Her killings attract the attention of Henry Carmaggio, an Italian police detective, who joins forces with Kenneth LaFarge, a cybernetically enhanced member of the Alliance who has been sent through another molehole to track Ingolfsson down and kill her before she can fulfill her destiny. She quickly establishes herself as a force to be reckoned with in the business community by licensing out bits and pieces of high tech from the future whence she comes, especially biotechnology, at which the Draka are unexcelled. She and her human cohorts, whom she keeps loyal to her by sheer physical intimidation and her conscious control of enhanced pheromones, rapidly move to secure Gwendolyn’s objectives, while Carmaggio and LaFarge are handicapped because they are unable to tell anyone about this space invader or risk being locked up in some mental ward.

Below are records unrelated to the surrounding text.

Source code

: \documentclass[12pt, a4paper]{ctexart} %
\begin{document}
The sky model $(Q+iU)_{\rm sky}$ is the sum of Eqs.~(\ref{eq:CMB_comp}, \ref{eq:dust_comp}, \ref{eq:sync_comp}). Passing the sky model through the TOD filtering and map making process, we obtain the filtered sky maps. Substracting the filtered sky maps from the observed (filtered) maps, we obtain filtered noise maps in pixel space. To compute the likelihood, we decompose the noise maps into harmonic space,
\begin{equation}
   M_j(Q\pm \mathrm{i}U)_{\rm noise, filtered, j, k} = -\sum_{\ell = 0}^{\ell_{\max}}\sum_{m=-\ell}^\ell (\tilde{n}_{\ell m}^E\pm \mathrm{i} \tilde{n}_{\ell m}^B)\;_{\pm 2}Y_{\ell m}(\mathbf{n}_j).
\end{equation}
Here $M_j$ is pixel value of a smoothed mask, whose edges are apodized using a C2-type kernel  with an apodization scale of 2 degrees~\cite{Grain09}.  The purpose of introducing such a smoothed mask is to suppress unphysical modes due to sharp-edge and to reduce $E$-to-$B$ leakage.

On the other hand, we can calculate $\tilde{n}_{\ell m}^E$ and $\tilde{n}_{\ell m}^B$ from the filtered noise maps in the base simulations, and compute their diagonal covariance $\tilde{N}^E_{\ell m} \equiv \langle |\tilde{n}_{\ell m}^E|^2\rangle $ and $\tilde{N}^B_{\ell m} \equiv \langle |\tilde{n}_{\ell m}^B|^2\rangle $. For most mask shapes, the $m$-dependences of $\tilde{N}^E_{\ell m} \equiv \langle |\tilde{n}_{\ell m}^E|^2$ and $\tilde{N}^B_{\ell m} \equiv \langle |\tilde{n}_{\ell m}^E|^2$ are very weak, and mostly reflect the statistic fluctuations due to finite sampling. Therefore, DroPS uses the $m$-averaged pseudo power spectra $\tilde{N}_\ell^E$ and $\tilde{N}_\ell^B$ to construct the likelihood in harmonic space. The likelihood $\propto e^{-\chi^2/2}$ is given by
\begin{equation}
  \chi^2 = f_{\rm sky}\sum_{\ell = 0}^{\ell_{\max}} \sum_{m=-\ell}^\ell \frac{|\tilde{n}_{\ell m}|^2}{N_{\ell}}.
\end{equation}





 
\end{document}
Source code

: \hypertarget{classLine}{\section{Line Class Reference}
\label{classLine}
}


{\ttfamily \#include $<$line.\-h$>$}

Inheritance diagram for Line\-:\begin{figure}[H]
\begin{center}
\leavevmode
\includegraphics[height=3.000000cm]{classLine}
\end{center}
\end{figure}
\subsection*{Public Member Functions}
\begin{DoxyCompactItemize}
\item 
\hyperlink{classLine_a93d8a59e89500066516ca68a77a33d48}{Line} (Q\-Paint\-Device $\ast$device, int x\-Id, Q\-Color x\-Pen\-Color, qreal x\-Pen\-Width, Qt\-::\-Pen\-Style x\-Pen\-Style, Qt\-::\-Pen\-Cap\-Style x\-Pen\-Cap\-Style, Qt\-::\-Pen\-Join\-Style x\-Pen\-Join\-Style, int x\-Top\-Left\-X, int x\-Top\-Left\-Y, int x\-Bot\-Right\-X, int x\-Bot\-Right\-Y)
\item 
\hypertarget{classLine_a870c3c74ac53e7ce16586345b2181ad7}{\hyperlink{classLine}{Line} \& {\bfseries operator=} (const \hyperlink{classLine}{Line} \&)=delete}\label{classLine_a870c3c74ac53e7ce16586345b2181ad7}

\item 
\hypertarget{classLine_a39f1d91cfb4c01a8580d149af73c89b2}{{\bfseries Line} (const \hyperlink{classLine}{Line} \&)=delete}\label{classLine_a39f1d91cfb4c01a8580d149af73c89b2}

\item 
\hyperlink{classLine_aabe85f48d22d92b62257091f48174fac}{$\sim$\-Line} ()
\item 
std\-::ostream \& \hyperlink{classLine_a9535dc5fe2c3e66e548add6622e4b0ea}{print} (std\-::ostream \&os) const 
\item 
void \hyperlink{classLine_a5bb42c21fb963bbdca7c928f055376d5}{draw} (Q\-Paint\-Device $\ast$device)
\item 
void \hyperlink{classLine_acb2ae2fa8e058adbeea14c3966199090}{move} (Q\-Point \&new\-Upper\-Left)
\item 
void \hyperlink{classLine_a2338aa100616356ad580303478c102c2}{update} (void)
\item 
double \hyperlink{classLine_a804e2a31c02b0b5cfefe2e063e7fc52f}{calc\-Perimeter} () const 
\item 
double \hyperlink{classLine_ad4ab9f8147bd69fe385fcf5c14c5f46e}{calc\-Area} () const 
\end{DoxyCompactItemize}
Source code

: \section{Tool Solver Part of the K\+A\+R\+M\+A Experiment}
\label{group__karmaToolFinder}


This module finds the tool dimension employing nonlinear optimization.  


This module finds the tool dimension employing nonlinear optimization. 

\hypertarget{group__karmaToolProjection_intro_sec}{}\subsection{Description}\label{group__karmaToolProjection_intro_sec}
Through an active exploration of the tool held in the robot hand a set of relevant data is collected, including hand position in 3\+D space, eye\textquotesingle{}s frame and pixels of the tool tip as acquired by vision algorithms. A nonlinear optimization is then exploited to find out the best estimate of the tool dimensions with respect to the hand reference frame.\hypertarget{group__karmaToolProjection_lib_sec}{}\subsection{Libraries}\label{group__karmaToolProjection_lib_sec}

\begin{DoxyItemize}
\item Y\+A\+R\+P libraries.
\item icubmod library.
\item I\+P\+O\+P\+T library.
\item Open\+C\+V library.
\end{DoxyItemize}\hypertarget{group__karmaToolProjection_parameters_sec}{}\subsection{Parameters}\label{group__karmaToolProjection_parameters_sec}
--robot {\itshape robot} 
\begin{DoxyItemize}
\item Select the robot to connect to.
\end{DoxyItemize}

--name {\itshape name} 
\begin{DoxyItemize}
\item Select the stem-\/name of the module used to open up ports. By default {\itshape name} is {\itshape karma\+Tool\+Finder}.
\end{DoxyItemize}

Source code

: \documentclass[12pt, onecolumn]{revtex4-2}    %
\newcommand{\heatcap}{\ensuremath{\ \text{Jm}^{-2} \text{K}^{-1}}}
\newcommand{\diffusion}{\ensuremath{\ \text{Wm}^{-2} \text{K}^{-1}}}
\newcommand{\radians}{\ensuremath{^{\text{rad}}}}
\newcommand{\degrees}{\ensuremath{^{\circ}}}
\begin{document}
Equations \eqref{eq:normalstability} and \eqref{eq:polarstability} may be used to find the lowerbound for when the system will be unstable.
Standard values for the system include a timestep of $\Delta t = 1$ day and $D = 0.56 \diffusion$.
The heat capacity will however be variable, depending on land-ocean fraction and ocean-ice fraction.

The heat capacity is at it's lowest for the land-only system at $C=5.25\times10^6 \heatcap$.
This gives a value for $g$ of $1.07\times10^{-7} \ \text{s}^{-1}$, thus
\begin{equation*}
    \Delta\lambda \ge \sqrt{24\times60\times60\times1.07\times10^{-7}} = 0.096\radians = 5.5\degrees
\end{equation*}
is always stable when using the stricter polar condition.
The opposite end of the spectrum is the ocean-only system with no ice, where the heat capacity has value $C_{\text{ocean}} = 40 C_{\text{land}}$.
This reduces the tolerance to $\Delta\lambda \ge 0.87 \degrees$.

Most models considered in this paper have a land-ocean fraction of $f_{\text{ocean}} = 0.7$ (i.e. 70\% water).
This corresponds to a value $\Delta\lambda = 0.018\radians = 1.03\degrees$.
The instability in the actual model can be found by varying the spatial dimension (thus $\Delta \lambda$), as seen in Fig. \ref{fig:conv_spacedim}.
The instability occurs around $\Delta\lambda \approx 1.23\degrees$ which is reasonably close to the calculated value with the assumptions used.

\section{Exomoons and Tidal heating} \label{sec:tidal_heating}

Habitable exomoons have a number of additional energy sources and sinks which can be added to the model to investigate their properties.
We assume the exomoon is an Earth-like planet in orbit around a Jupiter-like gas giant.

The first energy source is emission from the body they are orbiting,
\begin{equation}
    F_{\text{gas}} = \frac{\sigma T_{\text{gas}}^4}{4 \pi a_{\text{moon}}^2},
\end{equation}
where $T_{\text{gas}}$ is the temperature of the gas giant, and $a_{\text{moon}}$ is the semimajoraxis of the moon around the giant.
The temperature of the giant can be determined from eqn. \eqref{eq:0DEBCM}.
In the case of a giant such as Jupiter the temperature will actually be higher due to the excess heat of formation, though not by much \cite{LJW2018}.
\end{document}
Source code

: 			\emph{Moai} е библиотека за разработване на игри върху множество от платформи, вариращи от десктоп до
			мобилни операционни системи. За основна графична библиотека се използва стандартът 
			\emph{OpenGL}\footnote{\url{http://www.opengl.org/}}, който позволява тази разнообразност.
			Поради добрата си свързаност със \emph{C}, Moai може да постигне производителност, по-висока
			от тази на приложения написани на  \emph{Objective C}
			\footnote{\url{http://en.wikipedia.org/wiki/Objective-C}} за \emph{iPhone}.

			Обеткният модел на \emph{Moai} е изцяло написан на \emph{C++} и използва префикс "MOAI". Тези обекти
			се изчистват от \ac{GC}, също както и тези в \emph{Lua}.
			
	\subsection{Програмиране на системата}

Like Stirling’s earlier works in the series, this one can be pretty brutal, with lots of blood and guts, and some fairly explicit sex scenes. If you’ve been reading the earlier ones, though, the Drakon is not nearly as cruel as some of the ones in Marching Through Georgia or Under the Yoke. Some of the Draka in those seemed to take delight in human suffering, but evidently Gwendolyn comes from a more sophisticated age when humans have been subservient so long that harsh measures are no longer necessary, so this colors her attitudes, making her a more enlightened slave owner, if such an oxymoron can exist.

Most of the plot is pretty predictable, nothing we haven’t seen before in a hundred works. The one thing that Stirling does a good job of is getting into Gwendolyn’s head and creating thoughts that are internally consistent and quite revealing about the way a member of the master race thinks. If Stirling were more subtle in other places in his works, I’d suspect him of some backhanded commentary on racially motivated hate groups, but most modern day white supremacists don’t seem to have enough emotional detachment to be proper Draka. I’m hoping Stirling doesn’t end up like John Norman did with his Gor series, degenerating into endless master/slave fantasies without benefit of a new plot or idea for the last dozen books or so.

If you’ve been following the series, then you ought to read this one just to keep up, but aside from a few hours of mind-numbing entertainment, it doesn’t have a lot to recommend it.